I will if I may deal with them separately. First, is there a case for curtailing the powers of these professional disciplinary bodies? It might, for example, be possible to provide by legislation that no disciplinary body statutory or otherwise should have power to secure the issue of a subpoena to the police, but I think we must consider very carefully the implications of such a proposal. I must remind the House that the purpose for which Parliament has conferred special powers on these bodies is to protect the public, and any such change would need very careful consideration and strong justification. In fact it was the Labour Government in 1950 which gave these powers to the General Medical Council. Any suggestion, therefore, of the kind I have made would require full consultation not only with my colleagues but with the various bodies whose powers would be affected.
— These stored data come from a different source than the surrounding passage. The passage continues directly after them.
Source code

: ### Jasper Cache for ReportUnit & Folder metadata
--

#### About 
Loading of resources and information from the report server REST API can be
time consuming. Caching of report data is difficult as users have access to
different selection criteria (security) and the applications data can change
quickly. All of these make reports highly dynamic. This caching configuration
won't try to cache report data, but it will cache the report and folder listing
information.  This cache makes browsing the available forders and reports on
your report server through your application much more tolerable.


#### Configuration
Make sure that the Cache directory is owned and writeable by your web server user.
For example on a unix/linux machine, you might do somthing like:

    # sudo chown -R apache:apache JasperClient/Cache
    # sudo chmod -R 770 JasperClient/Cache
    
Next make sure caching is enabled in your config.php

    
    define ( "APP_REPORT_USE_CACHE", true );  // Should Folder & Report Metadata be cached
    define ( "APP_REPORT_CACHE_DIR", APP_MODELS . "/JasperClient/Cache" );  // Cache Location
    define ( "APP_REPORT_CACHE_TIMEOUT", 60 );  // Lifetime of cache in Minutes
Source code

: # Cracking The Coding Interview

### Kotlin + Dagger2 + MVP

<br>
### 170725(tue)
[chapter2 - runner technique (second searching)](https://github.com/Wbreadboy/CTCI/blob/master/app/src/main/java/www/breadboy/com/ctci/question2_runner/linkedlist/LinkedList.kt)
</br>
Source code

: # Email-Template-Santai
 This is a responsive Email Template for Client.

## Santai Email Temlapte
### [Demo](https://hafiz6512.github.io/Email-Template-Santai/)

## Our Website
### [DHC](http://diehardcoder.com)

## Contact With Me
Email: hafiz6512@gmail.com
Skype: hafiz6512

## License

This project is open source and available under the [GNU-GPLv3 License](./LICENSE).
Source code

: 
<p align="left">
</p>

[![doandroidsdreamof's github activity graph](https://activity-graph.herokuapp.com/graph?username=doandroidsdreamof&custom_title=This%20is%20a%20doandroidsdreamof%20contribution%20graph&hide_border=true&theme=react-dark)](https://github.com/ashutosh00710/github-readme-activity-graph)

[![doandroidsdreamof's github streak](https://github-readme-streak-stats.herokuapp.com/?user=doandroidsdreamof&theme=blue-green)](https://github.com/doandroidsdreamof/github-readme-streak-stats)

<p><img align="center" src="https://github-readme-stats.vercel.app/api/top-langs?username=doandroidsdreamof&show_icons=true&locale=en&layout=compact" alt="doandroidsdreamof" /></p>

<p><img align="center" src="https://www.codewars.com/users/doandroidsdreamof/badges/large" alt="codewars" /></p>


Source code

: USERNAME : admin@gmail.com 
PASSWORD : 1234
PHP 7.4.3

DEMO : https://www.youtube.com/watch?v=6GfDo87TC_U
I must say that the preliminary views which I have received from one of these bodies, the General Medical Council, indicate that the powers of subpoena are vital to the thorough investigation of cer- tain cases and may be vital for the person appearing before the tribunal. In answer to the right hon. Gentleman, I think that we should deal with the important matter of principle involved and then turn our attention to the provisions of the Professions Supplementary to Medicine Bill which was recently read a Second time.

Just before I come to that, a possible approach has occurred to me as a result of my consultations. I have wondered whether the powers of professional disciplinary bodies to secure the issue of subpoenas, while not being withdrawn, might be subject to some control. It might, for example, be possible to provide that such bodies should have power to obtain a subpoena only by leave of a judge or master of the High Court. The question of a claim of Crown Privilege could be considered at that stage, and even where it was decided not to make such a claim the court would in suitable cases consider whether, on grounds which are now well known at least since the case of Marks v. Beyfus in 1890 the police could properly refuse to disclose information on grounds of public policy. The effect of this proposal would be that the court—not the disciplinary body—would decide, if no claim of Crown Privilege were made, whether the information should be disclosed. Such an arrangement, which might require legislation, would perhaps go some way to meet the anxiety felt by the House.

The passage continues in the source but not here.